三島市の中心地からは外れているものの、住宅が立ち並ぶ街中といった雰囲気です。

なお、黄色いラインは県道を表しています。


地図は国土地理院の電子地形図を使用






写真の道路は静岡県道145号線・・・と聴くといまいちピンとこない人がいるかと思いますが、旧:国道1号線と表現すれば多くの人は分かるのではないでしょうか。
旧道となったあとも、地元住民の生活道路として交通量の多い道路です。

先ほどの地図で言うと、左下から三島広小路駅の脇を通っているのがこの道路にあたります。
写っている信号機は、地図の左下、県道同士が交差している場所です。

写真右下にはその名もズバリ「千貫樋」というバス停が写っています。
日中は少なくても1時間に2本以上のバスが通るので、沼津駅や三島駅からはバスで来ることもできます。
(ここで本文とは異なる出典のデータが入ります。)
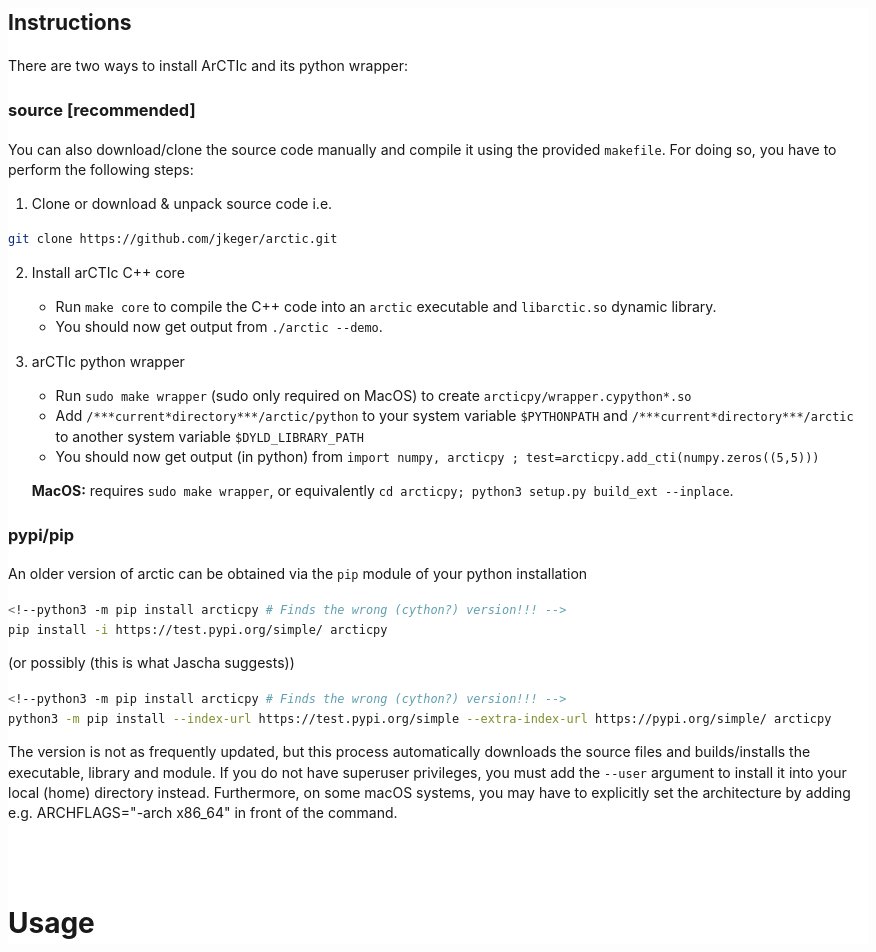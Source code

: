 Instructions
------------

There are two ways to install ArCTIc and its python wrapper:

### source [recommended] ###

You can also download/clone the source code manually and compile it using the provided ```makefile```. For doing so, you have to perform the following steps:
1. Clone or download & unpack source code i.e.
```bash
git clone https://github.com/jkeger/arctic.git
```
2. Install arCTIc C++ core 
    + Run `make core` to compile the C++ code into an `arctic` executable and `libarctic.so` dynamic library. <!-- + Add `/***current*directory***/arctic` to your `$PATH`. -->
    + You should now get output from `./arctic --demo`.
3. arCTIc python wrapper
    + Run `sudo make wrapper` (sudo only required on MacOS) to create `arcticpy/wrapper.cypython*.so`
    + Add `/***current*directory***/arctic/python` to your system variable `$PYTHONPATH` and `/***current*directory***/arctic` to another system variable `$DYLD_LIBRARY_PATH`
    + You should now get output (in python) from `import numpy, arcticpy ; test=arcticpy.add_cti(numpy.zeros((5,5)))`


    **MacOS:** requires `sudo make wrapper`, or equivalently `cd arcticpy; python3 setup.py build_ext --inplace`.

### pypi/pip ###

An older version of arctic can be obtained via the ```pip``` module of your python installation
```bash
<!--python3 -m pip install arcticpy # Finds the wrong (cython?) version!!! -->
pip install -i https://test.pypi.org/simple/ arcticpy

```
(or possibly (this is what Jascha suggests))
```bash
<!--python3 -m pip install arcticpy # Finds the wrong (cython?) version!!! -->
python3 -m pip install --index-url https://test.pypi.org/simple --extra-index-url https://pypi.org/simple/ arcticpy

```
The version is not as frequently updated, but this process automatically downloads the source files and builds/installs the executable, library and module.
If you do not have superuser privileges, you must add the ```--user``` argument to install it into your local (home) directory instead.
Furthermore, on some macOS systems, you may have to explicitly set the architecture by adding e.g. ARCHFLAGS="-arch x86_64" in front of the command.


\
Usage
=====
ちなみに、交差点の名前も「千貫樋」となっており、この地域に千貫樋という名前が定着していることがうかがえます。







※この画像はマウスを乗せると切り替わります(少々時間がかかる場合があります)。

境川橋です。
その名の通り、境川に架かる橋です。
この橋を境に、手前が駿東郡清水町、奥が三島市となっています。

非常に短い橋ですが、竣功はなんと昭和4年とかなりの古参です。







※この画像はマウスを乗せると切り替わります(少々時間がかかる場合があります)。

境川橋の欄干には、清水町によって千貫樋に関する説明が書かれた掲示板が設置されています。
これによると、今でこそ三島市と清水町の境界となっている境川ですが、かつては駿河国と伊豆国の"国境"であったことが分かります。
ということは、私は今、国境に立っているということになります。

そして、その境川に架かっているものが千貫樋のようですが、なんとその始まりは1555年というから驚きです。





境川橋から見ると、眼下には水の流れが・・・。
これが千貫樋かと思いきや、これは境川。

では、千貫樋は何処かというと・・・







※この画像はマウスを乗せると切り替わります(少々時間がかかる場合があります)。

境川の上に架かっているこの高架橋のようなものなのですが、正直 全 然 見 え な い w
よく見ると、以前は分かりやすいように「千貫樋」と書かれていたようですが、それも現在は色褪せて辛うじて読み取れる状態という・・・。






ここで、縮尺を拡大した地図で確認します。
左下から右上へ通っている太い道路が静岡県道145号線、途中曲がりながら上から下へ向かって通っている川が境川です。
そして、千貫樋は赤いラインの位置にあります。
地図を見ても分かる通り、千貫樋の正体は川を跨ぐための川の橋、水道橋といえば分かりやすいでしょうか。
掲示板によれば、実際の千貫樋の長さは42mのようですが、境川橋から見ることができるのはせいぜい数m程度です。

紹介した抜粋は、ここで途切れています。